EPA is trying to fix this unacceptable state of affairs by setting a standard that would require new coal plants to meet a limit that demonstrated CCS technology can easily achieve. The authors of the Whitfield draft bill don’t like this and have come up with the impossible-test gambit to bar EPA from acting. They apparently think that the public is too dumb to see the trick and will support their efforts.
The Whitfield draft’s trick is to bar EPA from setting a carbon pollution limit for new coal plants any better than the current polluting levels from existing coal plants – in other words, a do-nothing standard that would allow new coal plants to continue to refuse to use available CCS technology or do anything else to cut their carbon pollution. To make sure that EPA cannot set a standard based on what CCS can do, the authors require that any limit that actually requires a reduction in pollution must be achieved for 12 continuous months of operation at six different U.S. only coal plants.

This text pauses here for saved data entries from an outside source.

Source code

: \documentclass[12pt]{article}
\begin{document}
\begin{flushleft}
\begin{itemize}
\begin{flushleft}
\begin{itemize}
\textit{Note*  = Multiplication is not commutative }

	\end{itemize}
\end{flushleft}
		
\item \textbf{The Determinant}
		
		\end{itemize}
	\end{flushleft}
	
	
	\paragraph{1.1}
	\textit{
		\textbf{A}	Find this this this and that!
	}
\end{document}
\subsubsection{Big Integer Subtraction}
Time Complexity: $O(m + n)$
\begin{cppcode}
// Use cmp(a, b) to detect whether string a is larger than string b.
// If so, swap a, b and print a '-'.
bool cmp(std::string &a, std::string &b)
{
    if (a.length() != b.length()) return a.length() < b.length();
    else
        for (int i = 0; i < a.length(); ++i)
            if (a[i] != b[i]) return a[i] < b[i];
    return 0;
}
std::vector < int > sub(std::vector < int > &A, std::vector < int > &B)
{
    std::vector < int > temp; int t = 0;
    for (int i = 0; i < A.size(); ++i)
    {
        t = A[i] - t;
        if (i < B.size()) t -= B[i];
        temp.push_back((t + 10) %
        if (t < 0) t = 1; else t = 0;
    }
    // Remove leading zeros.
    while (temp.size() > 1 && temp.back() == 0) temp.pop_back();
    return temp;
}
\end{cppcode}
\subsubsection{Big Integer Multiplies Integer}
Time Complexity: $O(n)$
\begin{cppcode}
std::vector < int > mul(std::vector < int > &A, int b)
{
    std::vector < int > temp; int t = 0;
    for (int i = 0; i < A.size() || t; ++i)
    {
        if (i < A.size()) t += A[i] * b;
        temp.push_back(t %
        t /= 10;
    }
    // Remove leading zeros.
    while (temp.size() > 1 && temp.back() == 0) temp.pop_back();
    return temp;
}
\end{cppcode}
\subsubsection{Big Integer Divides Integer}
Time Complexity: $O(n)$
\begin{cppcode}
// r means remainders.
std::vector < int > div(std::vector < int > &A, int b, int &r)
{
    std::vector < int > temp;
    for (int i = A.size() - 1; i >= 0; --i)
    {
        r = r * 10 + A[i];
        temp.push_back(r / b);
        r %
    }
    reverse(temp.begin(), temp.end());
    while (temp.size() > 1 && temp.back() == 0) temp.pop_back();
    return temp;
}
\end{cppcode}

And no plants receiving any CCS government funding or financial assistance may be considered.
This is a Catch-22 at which the late Joseph Heller would smile. Since there are no federal requirements to cut carbon pollution, the authors know that no coal plant will be built with CCS unless there is some government support or unless there is a requirement to cut their carbon pollution. The bill makes the second condition impossible and disqualifies any plant that receives government assistance, neatly locking EPA in chains and handing the keys to the very industry that is determined to block EPA action.
Keeping existing fossil plants dirty:
The authors know that if EPA issues any carbon pollution standard for new plants, even a do-nothing one, that would set in motion standards for existing plants. To prevent this too from happening, the bill repeals EPA’s authority to make such standards effective and specifies that no regulation of existing plant carbon pollution can take effect until Congress enacts a new law making them effective. Thus, no matter how many lives may be saved by an existing source standard and no matter how reasonable any compliance costs may be, the bill would empower one group of coal protectors in one house of Congress to block the benefits such a cleanup would provide to the American people.
Unfortunately, this bill is not just a Halloween prank. It would do real and lasting harm to our children and the rest of us if it became law. We are counting on responsible members of Congress to stand up to this dangerous nonsense and just say no.